* **Your task**
Lines with the string "alltid" must each be copied from the listing.

(Data begins)

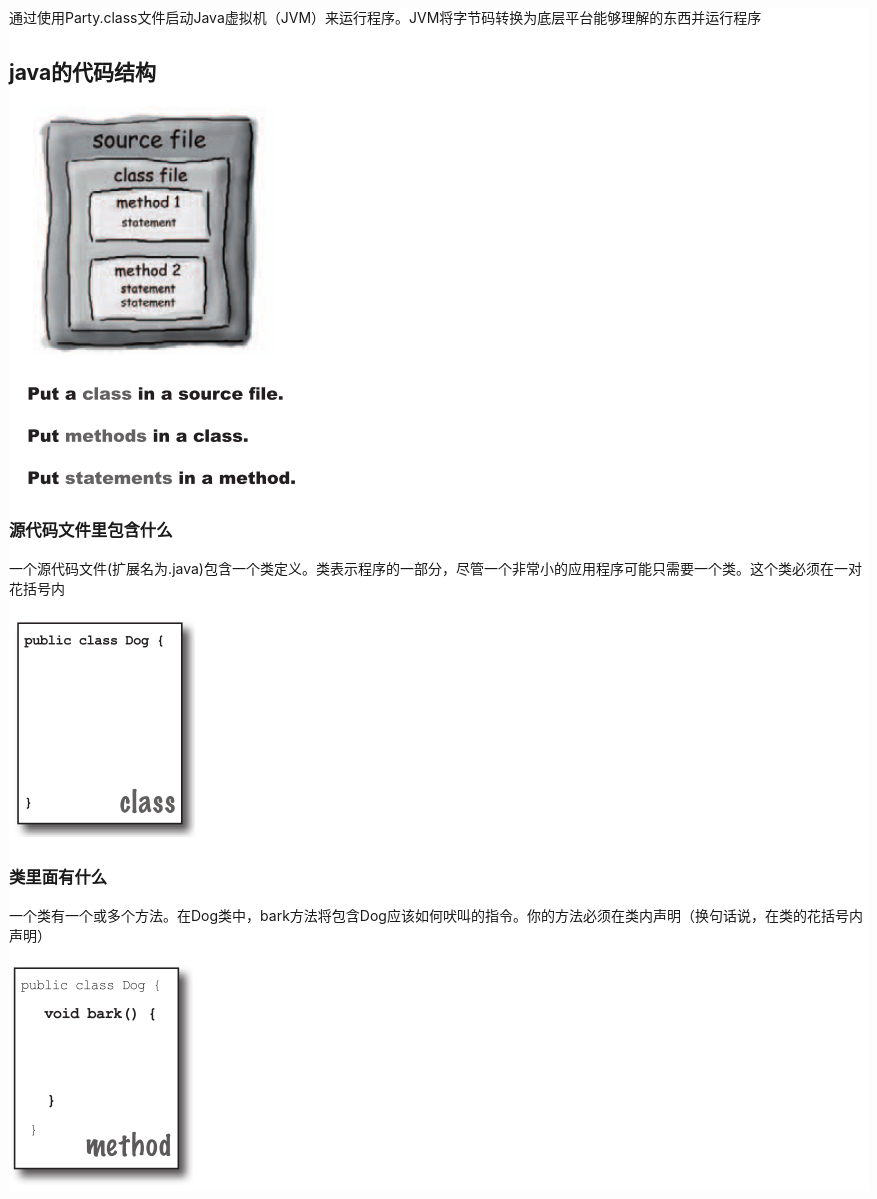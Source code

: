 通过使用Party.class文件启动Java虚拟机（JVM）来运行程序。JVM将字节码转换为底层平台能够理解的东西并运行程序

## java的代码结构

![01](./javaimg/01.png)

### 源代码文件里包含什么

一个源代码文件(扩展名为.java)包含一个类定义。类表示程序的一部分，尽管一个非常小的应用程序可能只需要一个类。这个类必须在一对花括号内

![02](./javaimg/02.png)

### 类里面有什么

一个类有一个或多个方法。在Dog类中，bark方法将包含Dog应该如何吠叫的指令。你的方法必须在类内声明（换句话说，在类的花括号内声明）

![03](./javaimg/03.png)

(Data ends)
(Data begins)

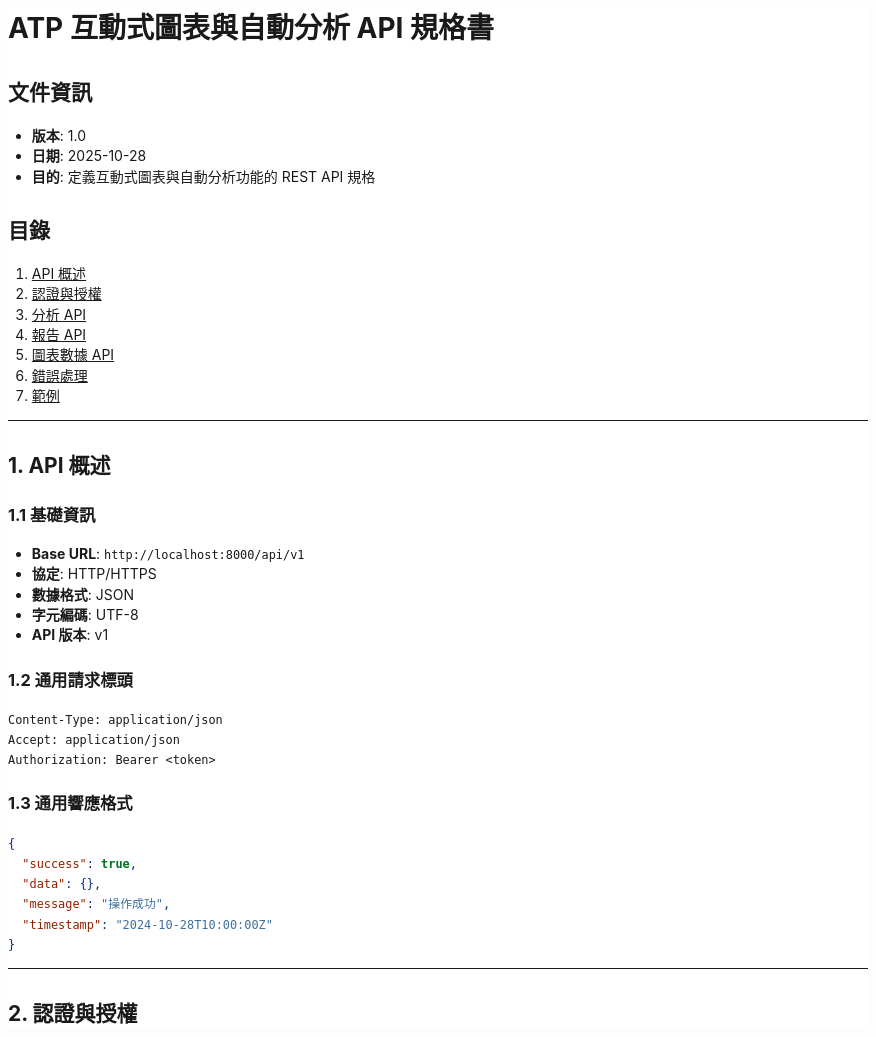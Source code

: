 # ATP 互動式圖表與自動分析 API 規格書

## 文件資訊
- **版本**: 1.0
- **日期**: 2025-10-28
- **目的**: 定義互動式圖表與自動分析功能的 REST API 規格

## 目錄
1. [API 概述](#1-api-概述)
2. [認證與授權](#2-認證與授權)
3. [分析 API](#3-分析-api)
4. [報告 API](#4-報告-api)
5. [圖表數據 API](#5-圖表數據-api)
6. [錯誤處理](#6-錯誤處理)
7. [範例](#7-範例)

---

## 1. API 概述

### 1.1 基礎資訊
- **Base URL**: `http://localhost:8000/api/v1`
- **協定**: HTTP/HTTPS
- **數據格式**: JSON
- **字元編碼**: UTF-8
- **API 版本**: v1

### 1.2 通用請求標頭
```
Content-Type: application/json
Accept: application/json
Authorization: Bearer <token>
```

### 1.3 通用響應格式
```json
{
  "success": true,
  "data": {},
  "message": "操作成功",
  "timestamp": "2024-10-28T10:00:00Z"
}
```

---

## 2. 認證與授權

(Data ends)
(Data begins)

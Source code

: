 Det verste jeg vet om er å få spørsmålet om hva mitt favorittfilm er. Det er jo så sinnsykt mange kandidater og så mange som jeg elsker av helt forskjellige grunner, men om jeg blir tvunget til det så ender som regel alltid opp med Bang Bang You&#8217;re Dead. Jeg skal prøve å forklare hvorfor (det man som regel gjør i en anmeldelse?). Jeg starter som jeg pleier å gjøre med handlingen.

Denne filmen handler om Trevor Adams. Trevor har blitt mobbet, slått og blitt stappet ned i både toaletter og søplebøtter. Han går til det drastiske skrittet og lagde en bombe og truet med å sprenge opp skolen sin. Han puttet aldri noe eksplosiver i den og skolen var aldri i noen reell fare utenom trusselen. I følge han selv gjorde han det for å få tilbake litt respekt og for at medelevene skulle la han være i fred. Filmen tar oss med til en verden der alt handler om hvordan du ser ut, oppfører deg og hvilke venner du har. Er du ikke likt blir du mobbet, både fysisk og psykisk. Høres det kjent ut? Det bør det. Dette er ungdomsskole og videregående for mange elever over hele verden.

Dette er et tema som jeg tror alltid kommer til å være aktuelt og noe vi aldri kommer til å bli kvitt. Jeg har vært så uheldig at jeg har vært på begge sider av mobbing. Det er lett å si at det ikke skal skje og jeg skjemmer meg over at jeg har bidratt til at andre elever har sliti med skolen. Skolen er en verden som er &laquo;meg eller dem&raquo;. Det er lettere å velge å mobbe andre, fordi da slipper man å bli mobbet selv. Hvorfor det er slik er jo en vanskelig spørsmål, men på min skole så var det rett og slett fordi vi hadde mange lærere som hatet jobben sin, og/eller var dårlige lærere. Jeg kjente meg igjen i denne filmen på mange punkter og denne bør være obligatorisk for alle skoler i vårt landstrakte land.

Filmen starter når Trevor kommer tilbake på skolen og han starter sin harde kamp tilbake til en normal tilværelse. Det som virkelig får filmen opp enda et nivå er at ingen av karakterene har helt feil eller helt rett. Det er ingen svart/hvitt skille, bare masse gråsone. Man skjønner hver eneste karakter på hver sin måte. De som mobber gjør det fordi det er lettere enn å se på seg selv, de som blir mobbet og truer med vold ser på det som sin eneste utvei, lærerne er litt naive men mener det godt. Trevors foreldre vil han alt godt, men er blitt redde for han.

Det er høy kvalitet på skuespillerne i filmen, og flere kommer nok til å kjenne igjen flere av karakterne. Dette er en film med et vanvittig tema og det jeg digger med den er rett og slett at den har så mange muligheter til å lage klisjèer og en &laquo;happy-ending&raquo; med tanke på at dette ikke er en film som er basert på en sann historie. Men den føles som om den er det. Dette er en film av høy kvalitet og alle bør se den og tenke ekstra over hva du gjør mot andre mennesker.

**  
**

(Data ends)

* **The completed task**
: Det verste jeg vet om er å få spørsmålet om hva mitt favorittfilm er. Det er jo så sinnsykt mange kandidater og så mange som jeg elsker av helt forskjellige grunner, men om jeg blir tvunget til det så ender som regel alltid opp med Bang Bang You&#8217;re Dead. Jeg skal prøve å forklare hvorfor (det man som regel gjør i en anmeldelse?). Jeg starter som jeg pleier å gjøre med handlingen.
Dette er et tema som jeg tror alltid kommer til å være aktuelt og noe vi aldri kommer til å bli kvitt. Jeg har vært så uheldig at jeg har vært på begge sider av mobbing. Det er lett å si at det ikke skal skje og jeg skjemmer meg over at jeg har bidratt til at andre elever har sliti med skolen. Skolen er en verden som er &laquo;meg eller dem&raquo;. Det er lettere å velge å mobbe andre, fordi da slipper man å bli mobbet selv. Hvorfor det er slik er jo en vanskelig spørsmål, men på min skole så var det rett og slett fordi vi hadde mange lærere som hatet jobben sin, og/eller var dårlige lærere. Jeg kjente meg igjen i denne filmen på mange punkter og denne bør være obligatorisk for alle skoler i vårt landstrakte land.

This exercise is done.